As food insecurity becomes more prominent during this global health crisis, our Food Resource Hub continues to provide food and personal care items to Mountaineers in need.
I also have encouraging news from Facilities Management regarding the expansion of the university’s Child Development Center. Weather permitting, the major construction will be completed in August, and the center will be open for 40 - 50 additional children – on top of the nearly 70 they already serve – by October of this year!
I’d like to take a moment here to thank the Child Development Center staff for protecting our youngest Mountaineers throughout this pandemic. They have implemented a new mobile app to allow for more secure — and socially distanced — daily communication; all persons over five years old are required to wear masks; all of the students’ belongings are sanitized before they enter the facility; and the staff has created a new socially distanced check-in system that allows all parents and guardians to remain outside which helps limit the amount of foot traffic inside the facility.
From their support of the App Builds a Home initiative to the 40th year of their AppKids project, our staff continue to demonstrate their pride in our local community and longstanding commitment to serving it. To all our staff, your good will, selflessness and dedication are the very definition of ‘essential worker’ for our university. Thank you.
We remain focused on strengthening the culture of diversity and inclusion on our campus and in our community. Each year since my arrival at App State, we have steadily increased the racial diversity of our university population. Since 2014, we have seen a 97% increase in first-year underrepresented students.
As we become a more diverse campus, we are also broadening the ways we become a more inclusive community.

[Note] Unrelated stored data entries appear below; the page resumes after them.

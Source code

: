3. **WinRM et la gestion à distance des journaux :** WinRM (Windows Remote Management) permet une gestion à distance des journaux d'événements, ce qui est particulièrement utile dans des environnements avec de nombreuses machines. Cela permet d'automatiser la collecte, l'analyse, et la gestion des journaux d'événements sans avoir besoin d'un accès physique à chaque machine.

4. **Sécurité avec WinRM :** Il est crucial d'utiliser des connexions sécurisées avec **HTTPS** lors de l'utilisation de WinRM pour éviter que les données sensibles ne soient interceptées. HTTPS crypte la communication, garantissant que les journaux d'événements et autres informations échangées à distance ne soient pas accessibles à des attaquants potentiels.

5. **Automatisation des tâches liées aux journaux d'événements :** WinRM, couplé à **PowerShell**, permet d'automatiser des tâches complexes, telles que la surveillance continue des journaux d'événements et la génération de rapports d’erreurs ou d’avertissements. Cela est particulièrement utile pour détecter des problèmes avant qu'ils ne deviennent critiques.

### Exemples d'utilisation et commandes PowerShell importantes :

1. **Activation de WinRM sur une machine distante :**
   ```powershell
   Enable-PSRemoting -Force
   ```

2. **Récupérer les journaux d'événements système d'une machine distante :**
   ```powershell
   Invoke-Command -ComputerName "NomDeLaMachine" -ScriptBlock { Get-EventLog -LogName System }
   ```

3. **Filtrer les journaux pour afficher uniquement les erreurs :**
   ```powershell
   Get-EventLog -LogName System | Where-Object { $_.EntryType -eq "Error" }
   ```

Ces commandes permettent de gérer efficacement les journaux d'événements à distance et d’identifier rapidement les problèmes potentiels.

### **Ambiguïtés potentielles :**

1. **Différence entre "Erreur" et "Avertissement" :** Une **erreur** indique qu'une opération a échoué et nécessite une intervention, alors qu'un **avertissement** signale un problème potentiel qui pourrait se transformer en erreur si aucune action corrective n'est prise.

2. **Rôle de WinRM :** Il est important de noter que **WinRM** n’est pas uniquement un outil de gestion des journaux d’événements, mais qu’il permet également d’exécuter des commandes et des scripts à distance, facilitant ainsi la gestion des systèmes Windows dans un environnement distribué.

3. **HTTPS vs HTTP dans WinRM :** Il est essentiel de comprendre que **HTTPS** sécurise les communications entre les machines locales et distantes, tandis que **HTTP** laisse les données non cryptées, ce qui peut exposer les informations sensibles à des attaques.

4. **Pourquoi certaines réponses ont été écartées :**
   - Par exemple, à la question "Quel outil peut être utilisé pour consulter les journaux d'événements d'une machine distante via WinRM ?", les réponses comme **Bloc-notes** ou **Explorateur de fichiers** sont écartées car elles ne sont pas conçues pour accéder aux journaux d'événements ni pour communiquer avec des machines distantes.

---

Last summer, I established a Diversity and Inclusion Accountability Team, which champions our work toward inclusive excellence. We were very pleased to host implicit bias certification training for local law enforcement agencies in the fall, and I look forward to awarding our second annual Chancellor’s Awards for Inclusive Excellence on our campus and in the community very soon. I would like to thank Dr. Willie Fleming, our Chief Diversity Officer, for his leadership and his work in championing inclusive excellence throughout our campus culture. Thank you, Willie.
Our new Climate Action Plan is slated to be released early this year. It will provide an in-depth, practical analysis of the action steps and timeline for App State to reach carbon neutrality, with an ultimate goal of climate neutrality. One step in this plan includes continuing to explore renewable power options. New River Light and Power, the utility company owned by App State, will continue purchasing solar power on the open market for its residential and commercial customers, as well as for the university.
Our future plans include an Innovation District that will serve as an academic, economic and innovation hub for Western North Carolina. This will further our vibrant university and community partnership as we exchange and incubate ideas for the social and economic betterment of our region.
Finally, I want to assure you my prognosis remains positive after my breast cancer surgery last month, and I have continued to work and advocate for the university during my recovery. I have received many messages of encouragement, donations in my honor, cards and gifts, and I am so appreciative of your support. We have all been tested these past months, but our university community is strong; we support one another… and we excel at perseverance.
As we move forward into what we all hope are more ‘normal’ times, your ideas and contributions will continue to be central to our decision-making processes. Thank you, again, for your continued commitment to the success of our students and our university, and thank you for this opportunity to speak with you today.